Step 1: Analyzing Your Home

Before you can begin any project, you first have to look at your home and evaluate what is most important for you to design or redesign. If you do have a tight budget, you might want to concentrate your efforts on one or two living areas of your home. Once you have more money to work with, you can always go back and decorate other areas of your home.
Step 1: Analyzing Your Home

Some people find interior decorating a lifelong process…

You may find you spend time redecorating your home throughout your life. That is one reason you want to decorate within a budget, so you do not end up breaking the bank during the process. When analyzing your home, you should take an objective view of your home. Sometimes this involves asking an outsider to walk through your home with you and recommend areas that need improvement.

Ultimately, you will decide what areas of your home to improve. Sometimes however, you will find working with someone may result in helpful suggestions (like adding shelving to reduce clutter). You may even find a friend that has experience with interior decorating. Working with a friend when analyzing your home is much less expensive than working with someone you hire to decorate or evaluate your home.

Common Sense Approaches

When you analyze your home, you are taking inventory of the items or aspects of your home that you like, and those you want to change. As you go through your home, it is important you take a common sense approach.

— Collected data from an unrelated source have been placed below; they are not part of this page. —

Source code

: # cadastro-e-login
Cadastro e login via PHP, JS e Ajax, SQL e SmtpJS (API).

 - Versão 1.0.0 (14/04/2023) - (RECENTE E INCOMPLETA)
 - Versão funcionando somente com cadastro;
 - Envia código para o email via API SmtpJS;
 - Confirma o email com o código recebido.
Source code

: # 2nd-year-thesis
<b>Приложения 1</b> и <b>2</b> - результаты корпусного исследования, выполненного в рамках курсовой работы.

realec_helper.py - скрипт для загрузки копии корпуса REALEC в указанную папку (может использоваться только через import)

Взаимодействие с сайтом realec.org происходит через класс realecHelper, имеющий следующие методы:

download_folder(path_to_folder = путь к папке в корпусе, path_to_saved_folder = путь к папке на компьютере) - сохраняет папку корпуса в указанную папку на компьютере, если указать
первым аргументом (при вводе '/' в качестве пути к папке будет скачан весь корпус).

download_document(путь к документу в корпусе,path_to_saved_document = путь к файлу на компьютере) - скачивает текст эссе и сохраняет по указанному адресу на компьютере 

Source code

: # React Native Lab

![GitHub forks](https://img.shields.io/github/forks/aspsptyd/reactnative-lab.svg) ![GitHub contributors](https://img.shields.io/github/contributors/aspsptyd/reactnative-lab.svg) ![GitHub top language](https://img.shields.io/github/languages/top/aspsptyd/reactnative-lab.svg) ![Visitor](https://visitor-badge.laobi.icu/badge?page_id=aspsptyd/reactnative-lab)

Keep a pen and paper handy, and make sure you write down any ideas you have. For each room of your home you plan to decorate, you can create separate notes on separate pages.

That way you approach interior decorating using common sense and practical, organized methods. Now, there are two ways to approach analysis. If you analyze a new home, you will approach evaluation from a "whole house" perspective, trying to get the most bang for your buck. If you want to improve the look and feel of your current home, you can still analyze your entire home, but may spend more time concentrating on one or two rooms in your home you know need the most attention.

The New Home Approach

Analyzing your home is easy if you are working to decorate a new home. Take each room independently and discover what the most important areas are for you to focus on. As mentioned above, whether decorating for a new home or for an existing home, you must always approach interior decorating on a budget by focusing your attention on one or two rooms at a time.

When you buy a new home, you will have to analyze what items you already have that you can use in your home (like beds or sofas) and what items you need to buy to complete your home. If for example, you move to a larger home, you may need to buy some additional furniture for added rooms in your home. When working on a budget, you may use what you have already, and decorate rooms individually, one room at a time. If you try to decorate all at once, you may find you spend too much money and too much time worrying about budgeting for your home. Take one or two rooms, and make them the focus of your work.

Later, you can save money to decorate other or all the rooms in your home if this is your goal.

Redecorating an Existing Home

Most people prioritize their schedules and plans to decorate based on the rooms they feel need the most help. Often people want to decorate a single room in the home. Others may select a grouping of rooms, like the bedrooms, or a single bedroom to redecorate or decorate for a new arrival (like a baby).

For some people the rooms they focus on are the ones people are most likely to see on visiting. For example, you may want to improve the appearance of your living room or foyer. Others want to improve the functionality of rooms, like the kitchen. Perhaps you want more space in your kitchen so you can cook, but also entertain company. You may want to liven up your kitchen so it appears larger if you lack adequate counter space. Make sure as you walk through the rooms you want to focus on, you take notes of what items are most important for you to change.

Remember, as you walk through a home and start analyzing it, you may change your mind about what is and is not a priority. You may want to improve the look of your bedroom, or design a new bedroom for a new baby entering your life. Whatever you want to do, the key to your success is setting a budget. This applies whether you work with an existing home, or whether you plan to decorate a new home.

The budget should be the foundation for all decisions you make about interior decorating. Your budget will help you decide what items you must buy, and what items you can decorate with little attention or fanfare. You may decide to embark on some do-it-yourself projects so you save money and can spend money on areas that need the most attention.

Interior decorating can be expensive, but not if you take a logical approach to decorating.
Sometimes, some of the finest homes you see are those that use common sense approaches to decorating. Common sense begins with analysis of your home and establishing a budget to work with. Never forget that. Never step away from your budget, or you may find you plunge into debt.